Extracted records:
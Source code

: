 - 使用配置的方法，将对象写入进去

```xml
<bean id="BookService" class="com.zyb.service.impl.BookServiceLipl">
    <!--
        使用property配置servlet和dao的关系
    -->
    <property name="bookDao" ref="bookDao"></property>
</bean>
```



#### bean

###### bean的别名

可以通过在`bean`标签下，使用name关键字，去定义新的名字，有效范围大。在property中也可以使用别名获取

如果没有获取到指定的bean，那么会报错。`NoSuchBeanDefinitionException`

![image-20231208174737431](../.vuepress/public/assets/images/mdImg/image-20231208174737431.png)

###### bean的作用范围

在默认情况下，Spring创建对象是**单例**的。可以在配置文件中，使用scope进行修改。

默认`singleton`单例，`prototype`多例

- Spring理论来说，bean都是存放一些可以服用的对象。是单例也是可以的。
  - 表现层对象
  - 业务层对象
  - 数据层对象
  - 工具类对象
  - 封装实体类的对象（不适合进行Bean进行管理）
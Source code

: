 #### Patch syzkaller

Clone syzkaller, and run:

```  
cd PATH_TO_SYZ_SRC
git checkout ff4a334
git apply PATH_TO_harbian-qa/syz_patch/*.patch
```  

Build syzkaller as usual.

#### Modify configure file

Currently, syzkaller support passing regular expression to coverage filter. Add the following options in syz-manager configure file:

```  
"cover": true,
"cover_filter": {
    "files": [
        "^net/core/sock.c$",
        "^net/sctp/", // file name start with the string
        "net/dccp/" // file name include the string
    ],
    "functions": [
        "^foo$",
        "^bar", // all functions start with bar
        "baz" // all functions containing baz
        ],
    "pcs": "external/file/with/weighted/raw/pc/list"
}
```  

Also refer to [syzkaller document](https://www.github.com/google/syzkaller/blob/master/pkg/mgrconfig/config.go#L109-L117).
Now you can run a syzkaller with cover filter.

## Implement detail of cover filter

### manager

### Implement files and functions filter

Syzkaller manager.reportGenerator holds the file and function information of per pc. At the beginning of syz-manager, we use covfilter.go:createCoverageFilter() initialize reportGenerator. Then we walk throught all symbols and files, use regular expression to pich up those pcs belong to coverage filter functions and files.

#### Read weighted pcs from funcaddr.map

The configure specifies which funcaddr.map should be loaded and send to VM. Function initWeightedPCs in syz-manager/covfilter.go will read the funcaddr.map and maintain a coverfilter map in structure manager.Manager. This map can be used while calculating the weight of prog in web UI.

→ **WHAT THE EXERCISE ASKS**: The reply is to be an exact repeat of the records above.

→ **RESPONSE**:
Source code

: - 使用配置的方法，将对象写入进去

```xml
<bean id="BookService" class="com.zyb.service.impl.BookServiceLipl">
    <!--
        使用property配置servlet和dao的关系
    -->
    <property name="bookDao" ref="bookDao"></property>
</bean>
```



#### bean

###### bean的别名

可以通过在`bean`标签下，使用name关键字，去定义新的名字，有效范围大。在property中也可以使用别名获取

如果没有获取到指定的bean，那么会报错。`NoSuchBeanDefinitionException`

![image-20231208174737431](../.vuepress/public/assets/images/mdImg/image-20231208174737431.png)

###### bean的作用范围

在默认情况下，Spring创建对象是**单例**的。可以在配置文件中，使用scope进行修改。

默认`singleton`单例，`prototype`多例

- Spring理论来说，bean都是存放一些可以服用的对象。是单例也是可以的。
  - 表现层对象
  - 业务层对象
  - 数据层对象
  - 工具类对象
  - 封装实体类的对象（不适合进行Bean进行管理）
Source code

: #### Patch syzkaller

Clone syzkaller, and run:

```  
cd PATH_TO_SYZ_SRC
git checkout ff4a334
git apply PATH_TO_harbian-qa/syz_patch/*.patch
```  

Build syzkaller as usual.

#### Modify configure file

Currently, syzkaller support passing regular expression to coverage filter. Add the following options in syz-manager configure file:

```  
"cover": true,
"cover_filter": {
    "files": [
        "^net/core/sock.c$",
        "^net/sctp/", // file name start with the string
        "net/dccp/" // file name include the string
    ],
    "functions": [
        "^foo$",
        "^bar", // all functions start with bar
        "baz" // all functions containing baz
        ],
    "pcs": "external/file/with/weighted/raw/pc/list"
}
```  

Also refer to [syzkaller document](https://www.github.com/google/syzkaller/blob/master/pkg/mgrconfig/config.go#L109-L117).
Now you can run a syzkaller with cover filter.

## Implement detail of cover filter

### manager

### Implement files and functions filter

Syzkaller manager.reportGenerator holds the file and function information of per pc. At the beginning of syz-manager, we use covfilter.go:createCoverageFilter() initialize reportGenerator. Then we walk throught all symbols and files, use regular expression to pich up those pcs belong to coverage filter functions and files.

#### Read weighted pcs from funcaddr.map

The configure specifies which funcaddr.map should be loaded and send to VM. Function initWeightedPCs in syz-manager/covfilter.go will read the funcaddr.map and maintain a coverfilter map in structure manager.Manager. This map can be used while calculating the weight of prog in web UI.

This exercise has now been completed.